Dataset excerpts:
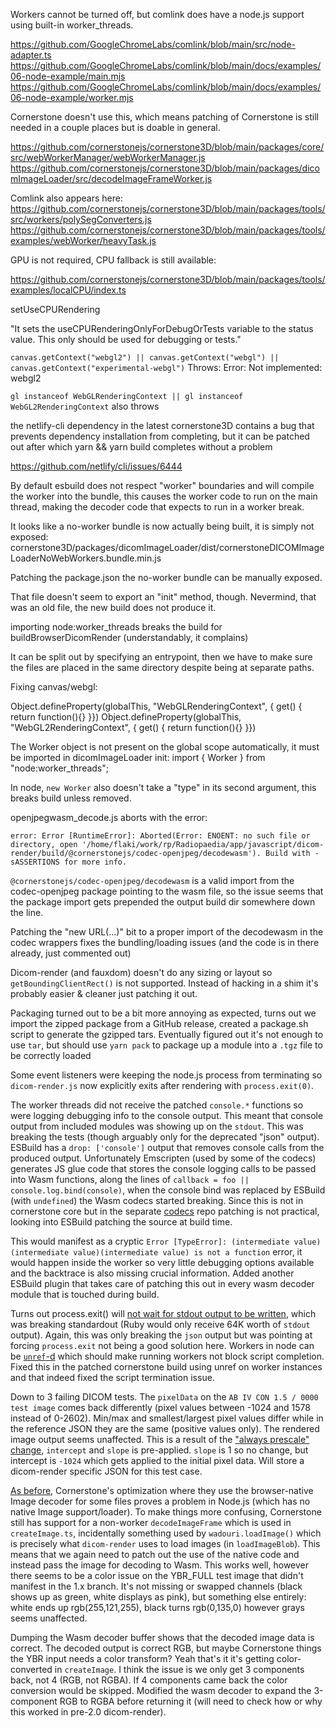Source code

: Workers cannot be turned off, but comlink does have a node.js support using built-in worker_threads.

https://github.com/GoogleChromeLabs/comlink/blob/main/src/node-adapter.ts
https://github.com/GoogleChromeLabs/comlink/blob/main/docs/examples/06-node-example/main.mjs
https://github.com/GoogleChromeLabs/comlink/blob/main/docs/examples/06-node-example/worker.mjs

Cornerstone doesn't use this, which means patching of Cornerstone is still needed in a couple places but is doable in general. 

https://github.com/cornerstonejs/cornerstone3D/blob/main/packages/core/src/webWorkerManager/webWorkerManager.js
https://github.com/cornerstonejs/cornerstone3D/blob/main/packages/dicomImageLoader/src/decodeImageFrameWorker.js

Comlink also appears here:
https://github.com/cornerstonejs/cornerstone3D/blob/main/packages/tools/src/workers/polySegConverters.js
https://github.com/cornerstonejs/cornerstone3D/blob/main/packages/tools/examples/webWorker/heavyTask.js

GPU is not required, CPU fallback is still available:

https://github.com/cornerstonejs/cornerstone3D/blob/main/packages/tools/examples/localCPU/index.ts

setUseCPURendering

"It sets the useCPURenderingOnlyForDebugOrTests variable to the status value. This only should be used for debugging or tests."

`canvas.getContext("webgl2") || canvas.getContext("webgl") || canvas.getContext("experimental-webgl")`
Throws: Error: Not implemented: webgl2

`gl instanceof WebGLRenderingContext || gl instanceof WebGL2RenderingContext`
also throws


the netlify-cli dependency in the latest cornerstone3D contains a bug that prevents dependency installation from completing, but it can be patched out after which yarn && yarn build completes without a problem

https://github.com/netlify/cli/issues/6444

By default esbuild does not respect "worker" boundaries and will compile the worker into the bundle, this causes the worker code to run on the main thread, making the decoder code that expects to run in a worker break.

It looks like a no-worker bundle is now actually being built, it is simply not exposed:
cornerstone3D/packages/dicomImageLoader/dist/cornerstoneDICOMImageLoaderNoWebWorkers.bundle.min.js

Patching the package.json the no-worker bundle can be manually exposed.

That file doesn't seem to export an "init" method, though.
Nevermind, that was an old file, the new build does not produce it.

importing node:worker_threads breaks the build for buildBrowserDicomRender (understandably, it complains)

It can be split out by specifying an entrypoint, then we have to make sure the files are placed in the same directory despite being at separate paths.

Fixing canvas/webgl:

Object.defineProperty(globalThis, "WebGLRenderingContext", { get() { return function(){} }})
Object.defineProperty(globalThis, "WebGL2RenderingContext", { get() { return function(){} }})

The Worker object is not present on the global scope automatically, it must be imported in dicomImageLoader init:
import { Worker } from "node:worker_threads";

In node, `new Worker` also doesn't take a "type" in its second argument, this breaks build unless removed.

openjpegwasm_decode.js aborts with the error:

    error: Error [RuntimeError]: Aborted(Error: ENOENT: no such file or directory, open '/home/flaki/work/rp/Radiopaedia/app/javascript/dicom-render/build/@cornerstonejs/codec-openjpeg/decodewasm'). Build with -sASSERTIONS for more info.

`@cornerstonejs/codec-openjpeg/decodewasm` is a valid import from the codec-openjpeg package pointing to the wasm file, so the issue seems that the package import gets prepended the output build dir somewhere down the line.

Patching the "new URL(...)" bit to a proper import of the decodewasm in the codec wrappers fixes the bundling/loading issues (and the code is in there already, just commented out)

Dicom-render (and fauxdom) doesn't do any sizing or layout so `getBoundingClientRect()` is not supported. Instead of hacking in a shim it's probably easier & cleaner just patching it out.

Packaging turned out to be a bit more annoying as expected, turns out we import the zipped package from a GitHub release, created a package.sh script to generate the gzipped tars. Eventually figured out it's not enough to use `tar`, but should use `yarn pack` to package up a module into a `.tgz` file to be correctly loaded

Some event listeners were keeping the node.js process from terminating so `dicom-render.js` now explicitly exits after rendering with `process.exit(0)`.

The worker threads did not receive the patched `console.*` functions so were logging debugging info to the console output. This meant that console output from included modules was showing up on the `stdout`. This was breaking the tests (though arguably only for the deprecated "json" output). ESBuild has a `drop: ['console']` output that removes console calls from the produced output. Unfortunately Emscripten (used by some of the codecs)     generates JS glue code that stores the console logging calls to be passed into Wasm functions, along the lines of `callback = foo || console.log.bind(console)`, when the console bind was replaced by ESBuild (with `undefined`) the Wasm codecs started breaking. Since this is not in cornerstone core but in the separate [codecs](https://github.com/cornerstonejs/codecs) repo patching is not practical, looking into ESBuild patching the source at build time.

This would manifest as a cryptic `Error [TypeError]: (intermediate value)(intermediate value)(intermediate value) is not a function` error, it would happen inside the worker so very little debugging options available and the backtrace is also missing crucial information.
Added another ESBuild plugin that takes care of patching this out in every wasm decoder module that is touched during build.

Turns out process.exit() will [not wait for stdout output to be written](https://github.com/nodejs/node/issues/12921#issuecomment-300733885), which was breaking standardout (Ruby would only receive 64K worth of `stdout` output). Again, this was only breaking the `json` output but was pointing at forcing `process.exit` not being a good solution here. Workers in node can be [`unref`-d](https://nodejs.org/api/worker_threads.html#workerunref) which should make running workers not block script completion. Fixed this in the patched cornerstone build using unref on worker instances and that indeed fixed the script termination issue.

Down to 3 failing DICOM tests. The `pixelData` on the `AB IV CON 1.5 / 0000 test image` comes back differently (pixel values between -1024 and 1578 instead of 0-2602). Min/max and smallest/largest pixel values differ while in the reference JSON they are the same (positive values only). The rendered image output seems unaffected.
This is a result of the ["always prescale" change](https://www.cornerstonejs.org/docs/migration-guides/2x/dicom-image-loader#always-prescale), `intercept` and `slope` is pre-applied. `slope` is 1 so no change, but intercept is `-1024` which gets applied to the initial pixel data. Will store a dicom-render specific JSON for this test case.

[As before](https://github.com/radiopaedia/cornerstone3D/commit/e32d13b34fdf92de68a8a641bb978cedd27f3f76#diff-19e7f96430cf5f9c401a6d469fb0ea07e2a93773b68eb5f68b3b29e15eaf534a), Cornerstone's optimization where they use the browser-native Image decoder for some files proves a problem in Node.js (which has no native Image support/loader). To make things more confusing, Cornerstone still has support for a non-worker `decodeImageFrame` which is used in `createImage.ts`, incidentally something used by `wadouri.loadImage()` which is precisely what `dicom-render` uses to load images (in `loadImageBlob`). This means that we again need to patch out the use of the native code and instead pass the image for decoding to Wasm. This works well, however there seems to be a color issue on the YBR_FULL test image that didn't manifest in the 1.x branch. It's not missing or swapped channels (black shows up as green, white displays as pink), but something else entirely: white ends up rgb(255,121,255), black turns rgb(0,135,0) however grays seems unaffected.

Dumping the Wasm decoder buffer shows that the decoded image data is correct. The decoded output is correct RGB, but maybe Cornerstone things the YBR input needs a color transform? Yeah that's it it's getting color-converted in `createImage`. I think the issue is we only get 3 components back, not 4 (RGB, not RGBA). If 4 components came back the color conversion would be skipped. Modified the wasm decoder to expand the 3-component RGB to RGBA before returning it (will need to check how or why this worked in pre-2.0 dicom-render).
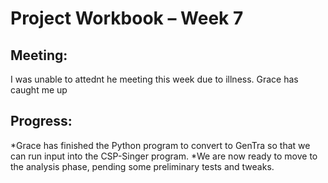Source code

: Project Workbook – Week 7
=========================

Meeting:
--------
  I was unable to attednt he meeting this week due to illness. Grace has caught me up
  
Progress:
---------
  *Grace has finished the Python program to convert to GenTra so that we can run input into the CSP-Singer program. 
  *We are now ready to move to the analysis phase, pending some preliminary tests and tweaks.
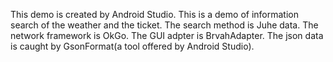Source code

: This demo is created by Android Studio. This is a demo of information search of the weather and the ticket. The search method is Juhe data. The network framework is OkGo. The GUI adpter is BrvahAdapter. The json data is caught by GsonFormat(a tool offered by Android Studio).
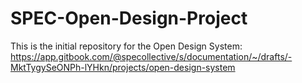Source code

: # SPEC-Open-Design-Project
This is the initial repository for the Open Design System: https://app.gitbook.com/@specollective/s/documentation/~/drafts/-MktTygySeONPh-lYHkn/projects/open-design-system
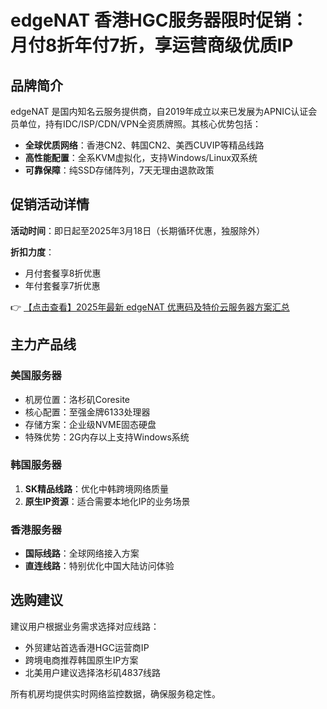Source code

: # edgeNAT 香港HGC服务器限时促销：月付8折年付7折，享运营商级优质IP

## 品牌简介

edgeNAT 是国内知名云服务提供商，自2019年成立以来已发展为APNIC认证会员单位，持有IDC/ISP/CDN/VPN全资质牌照。其核心优势包括：

- **全球优质网络**：香港CN2、韩国CN2、美西CUVIP等精品线路
- **高性能配置**：全系KVM虚拟化，支持Windows/Linux双系统
- **可靠保障**：纯SSD存储阵列，7天无理由退款政策

## 促销活动详情

**活动时间**：即日起至2025年3月18日（长期循环优惠，独服除外）

**折扣力度**：
- 月付套餐享8折优惠
- 年付套餐享7折优惠

👉 [【点击查看】2025年最新 edgeNAT 优惠码及特价云服务器方案汇总](https://bit.ly/edgenat)

## 主力产品线

### 美国服务器
- 机房位置：洛杉矶Coresite
- 核心配置：至强金牌6133处理器
- 存储方案：企业级NVME固态硬盘
- 特殊优势：2G内存以上支持Windows系统

### 韩国服务器
1. **SK精品线路**：优化中韩跨境网络质量
2. **原生IP资源**：适合需要本地化IP的业务场景

### 香港服务器
- **国际线路**：全球网络接入方案
- **直连线路**：特别优化中国大陆访问体验

## 选购建议

建议用户根据业务需求选择对应线路：
- 外贸建站首选香港HGC运营商IP
- 跨境电商推荐韩国原生IP方案
- 北美用户建议选择洛杉矶4837线路

所有机房均提供实时网络监控数据，确保服务稳定性。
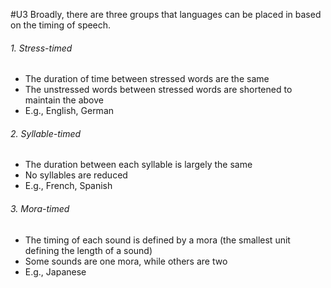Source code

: #U3
Broadly, there are three groups that languages can be placed in based on the timing of speech.

###### 1. Stress-timed
- The duration of time between stressed words are the same
- The unstressed words between stressed words are shortened to maintain the above
- E.g., English, German
###### 2. Syllable-timed
- The duration between each syllable is largely the same
- No syllables are reduced
- E.g., French, Spanish
###### 3. Mora-timed
- The timing of each sound is defined by a mora (the smallest unit defining the length of a sound)
- Some sounds are one mora, while others are two
- E.g., Japanese


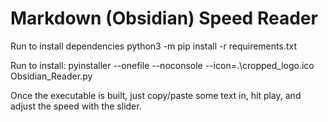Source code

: # Markdown (Obsidian) Speed Reader

Run to install dependencies
python3 -m pip install -r requirements.txt

Run to install:
pyinstaller --onefile --noconsole  --icon=.\cropped_logo.ico Obsidian_Reader.py

Once the executable is built, just copy/paste some text in, hit play, and adjust the speed with the slider.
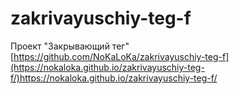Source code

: # zakrivayuschiy-teg-f
Проект "Закрывающий тег"
[https://github.com/NoKaLoKa/zakrivayuschiy-teg-f](https://nokaloka.github.io/zakrivayuschiy-teg-f/)https://nokaloka.github.io/zakrivayuschiy-teg-f/
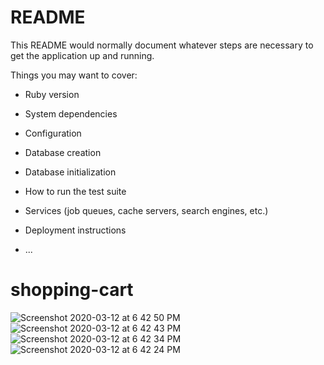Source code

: # README

This README would normally document whatever steps are necessary to get the
application up and running.

Things you may want to cover:

* Ruby version

* System dependencies

* Configuration

* Database creation

* Database initialization

* How to run the test suite

* Services (job queues, cache servers, search engines, etc.)

* Deployment instructions

* ...
# shopping-cart
![Screenshot 2020-03-12 at 6 42 50 PM](https://user-images.githubusercontent.com/13889409/76526674-eac57280-6493-11ea-96c2-92eb64e2894a.png)
![Screenshot 2020-03-12 at 6 42 43 PM](https://user-images.githubusercontent.com/13889409/76526686-ef8a2680-6493-11ea-94f8-422c45cb1557.png)
![Screenshot 2020-03-12 at 6 42 34 PM](https://user-images.githubusercontent.com/13889409/76526701-f5800780-6493-11ea-8c97-63cb082ed13e.png)
![Screenshot 2020-03-12 at 6 42 24 PM](https://user-images.githubusercontent.com/13889409/76526714-fb75e880-6493-11ea-9194-be0444f192c9.png)
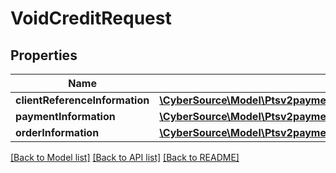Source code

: # VoidCreditRequest

## Properties
Name | Type | Description | Notes
------------ | ------------- | ------------- | -------------
**clientReferenceInformation** | [**\CyberSource\Model\Ptsv2paymentsidreversalsClientReferenceInformation**](Ptsv2paymentsidreversalsClientReferenceInformation.md) |  | [optional] 
**paymentInformation** | [**\CyberSource\Model\Ptsv2paymentsidvoidsPaymentInformation**](Ptsv2paymentsidvoidsPaymentInformation.md) |  | [optional] 
**orderInformation** | [**\CyberSource\Model\Ptsv2paymentsidvoidsOrderInformation**](Ptsv2paymentsidvoidsOrderInformation.md) |  | [optional] 

[[Back to Model list]](../README.md#documentation-for-models) [[Back to API list]](../README.md#documentation-for-api-endpoints) [[Back to README]](../README.md)


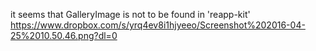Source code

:it seems that GalleryImage is not to be found in 'reapp-kit'
https://www.dropbox.com/s/yrq4ev8i1hjyeeo/Screenshot%202016-04-25%2010.50.46.png?dl=0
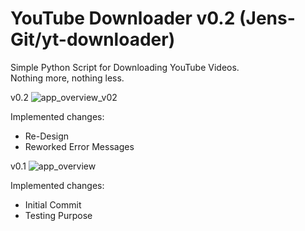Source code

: # YouTube Downloader v0.2 (Jens-Git/yt-downloader)
Simple Python Script for Downloading YouTube Videos.<br />
Nothing more, nothing less.

v0.2
![app_overview_v02](https://user-images.githubusercontent.com/67972589/120559838-09e65200-c402-11eb-8685-9d2fd8296604.JPG)

Implemented changes:
- Re-Design
- Reworked Error Messages

v0.1
![app_overview](https://user-images.githubusercontent.com/67972589/120402338-42265b80-c342-11eb-9b0e-f91760742e83.JPG)

Implemented changes:
- Initial Commit
- Testing Purpose
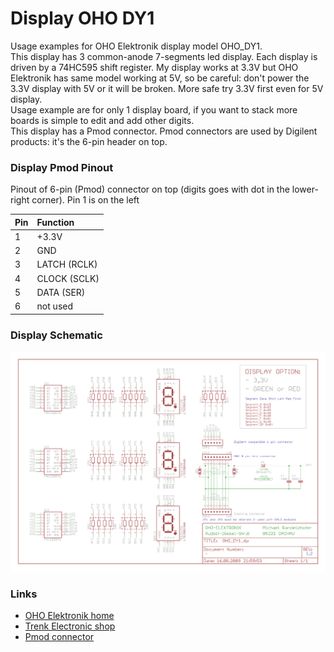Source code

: # Display OHO DY1
Usage examples for OHO Elektronik display model OHO_DY1.  
This display has 3 common-anode 7-segments led display. Each display is driven by a 74HC595 shift register. My display works at 3.3V but OHO Elektronik has same model working at 5V, so be careful: don't power the 3.3V display with 5V or it will be broken. More safe try 3.3V first even for 5V display.   
Usage example are for only 1 display board, if you want to stack more boards is simple to edit and add other digits.  
This display has a Pmod connector. Pmod connectors are used by Digilent products: it's the 6-pin header on top.  

### Display Pmod Pinout
Pinout of 6-pin (Pmod) connector on top (digits goes with dot in the lower-right corner). Pin 1 is on the left

| Pin | Function   |
|:----|:-----------|
|1    |+3.3V       |
|2    |GND         |
|3    |LATCH (RCLK)|
|4    |CLOCK (SCLK)|
|5    |DATA (SER)  |
|6    |not used    |

### Display Schematic
![schematic](./assets/OHO_DY1_schematic.png)

### Links
- [OHO Elektronik home](http://www.oho-elektronik.de/)
- [Trenk Electronic shop](https://shop.trenz-electronic.de/de/TE0265-00C-3-3-V-3-Digit-7-Segment-Display-Rot?c=7)
- [Pmod connector](https://store.digilentinc.com/pmod-modules-connectors/)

* TASK TO COMPLETE *
Of all the lines in the data above, show only those that hold the word "digits".

* ANSWER SECTION *
Usage example are for only 1 display board, if you want to stack more boards is simple to edit and add other digits.  
Pinout of 6-pin (Pmod) connector on top (digits goes with dot in the lower-right corner). Pin 1 is on the left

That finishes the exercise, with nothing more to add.